Das ist nur eines von vielen Details im neuen Buch von Woodward. In “Plan of Attack” wird Fakt, was schon lange Gerücht war: Die Planung für den Irakkrieg begann am 21. November 2001, nur 72 Tage nach den Anschlägen des 11. Septembers, und sie begann unter strikter Geheimhaltung. Wie George Bush dem Reporter Woodward erzählte, fürchtete der Präsident eine internationale Welle der Kriegsangst und wilde Kriegsgerüchte in den USA.

Die Suche nach dem Kriegsgrund

Die Entscheidung für den Krieg war schon gefallen, als der deutsche Außenminister Fischer und sein französischer Kollege noch bei der UNO in New York versuchten, eine friedliche Lösung zu finden.

Der Umweg über die UNO fand jedoch nur statt, um Großbritanniens Premier Tony Blair zu helfen, vor seinem eigenen Parlament das Gesicht zu wahren.

“It is a slam dunk,” soll CIA-Direktor George Tenet auf Bushs Frage nach den Massenvernichtungswaffen geantwortet haben. "Wir haben so viele Informationen, das ist wie ein Elfmeter", würde man den Spruch ins Deutsche übertragen, einen Spruch den Tenet seitdem heftig bedauert. Denn auch die 250.000 US-Soldaten, die Washington als Waffeninspektoren der besonderen Art in den Irak schickte, konnten bislang keine Beweise für Saddams Chemie-, Bio- oder Atomwaffen finden.

Die Kriegsdampfwalze

Bob Woodward interviewte 75 Regierungsmitglieder und Berater, darunter auch Präsident George Bush und Verteidigungsminister Donald Rumsfeld. Und sein Buch zeigt ein völlig anderes Bild, als jenes, das die amerikanische Regierung bislang der weltweiten Öffentlichkeit vorspielte.

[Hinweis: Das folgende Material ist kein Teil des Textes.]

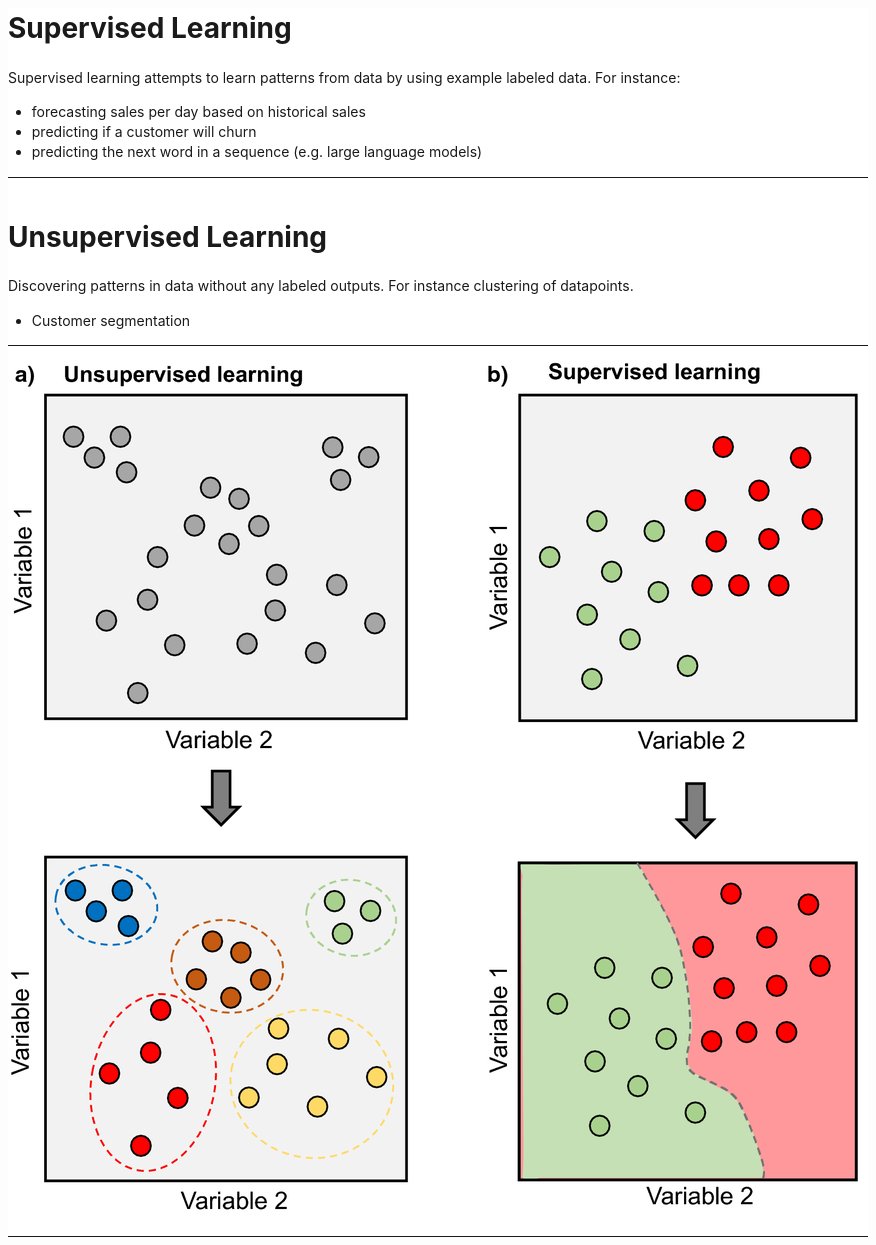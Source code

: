 # Supervised Learning
Supervised learning attempts to learn patterns from data by using example labeled data. For instance:
- forecasting sales per day based on historical sales
- predicting if a customer will churn
- predicting the next word in a sequence (e.g. large language models)



---
# Unsupervised Learning
Discovering patterns in data without any labeled outputs. For instance clustering of datapoints.
- Customer segmentation

---


![bg fit](img/supervised-unsupervised-learning.png)

---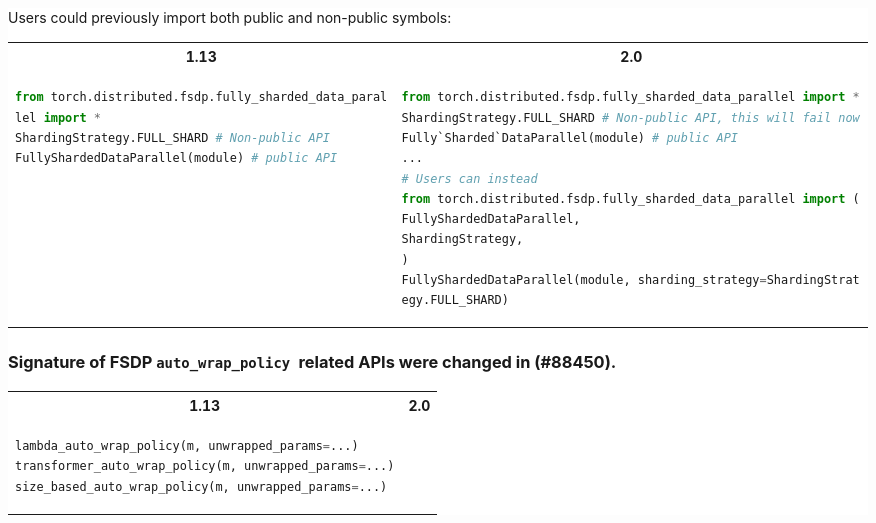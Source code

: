 Users could previously import both public and non-public symbols:

<table>
<tr>
<th>1.13</th>
<th>2.0</th>
</tr>
<tr>
<td>

```Python
from torch.distributed.fsdp.fully_sharded_data_parallel import *
ShardingStrategy.FULL_SHARD # Non-public API
FullyShardedDataParallel(module) # public API
```

</td>
<td>

```Python
from torch.distributed.fsdp.fully_sharded_data_parallel import *
ShardingStrategy.FULL_SHARD # Non-public API, this will fail now
Fully`Sharded`DataParallel(module) # public API
...
# Users can instead
from torch.distributed.fsdp.fully_sharded_data_parallel import (
FullyShardedDataParallel,
ShardingStrategy,
)
FullyShardedDataParallel(module, sharding_strategy=ShardingStrategy.FULL_SHARD)
```

</td>
</tr>
</table>

### **Signature of FSDP `auto_wrap_policy `related APIs were changed in (#88450).**

<table>
<tr>
<th>1.13</th>
<th>2.0</th>
</tr>
<tr>
<td>

```Python
lambda_auto_wrap_policy(m, unwrapped_params=...)
transformer_auto_wrap_policy(m, unwrapped_params=...)
size_based_auto_wrap_policy(m, unwrapped_params=...)
```

</td>
<td>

Der heftigste Kriegstreiber in der Bush-Regierung war Vize-Präsident Dick Cheney, der in dem Buch als Kriegs-Dampfwalze beschrieben wird.

Und Außenminister Colin Powell gibt sich als Mann der Weißen Weste, der immer wieder vor dem Krieg und seinen Folgen gewarnt haben will. Die meisten Informationen Woodwards stammen offenbar von Powell, und das hat auch bereits Konsequenzen für den Außenminister. Die "New York Times" berichtet, dass nach den Enthüllungen seine Position in der Bush-Regierung umstritten sei. Sollte Bush wieder gewählt werden, würde Powell wohl nicht Außenminister bleiben.

Aber Bushs Wiederwahl ist nach dem Woodward-Buch noch einmal schwieriger geworden. Die Arroganz der Macht von Bush und seinen Freunden wird sehr deutlich. Das kommt beim amerikanischer Wähler nach den blutigen Wochen im Irak immer weniger an.

Und der wahrscheinliche demokratische Präsidentschaftskandidat John Kerry freut sich über die Wahlkampfmunition, die ihm Bob Woodward frei Haus geliefert hat.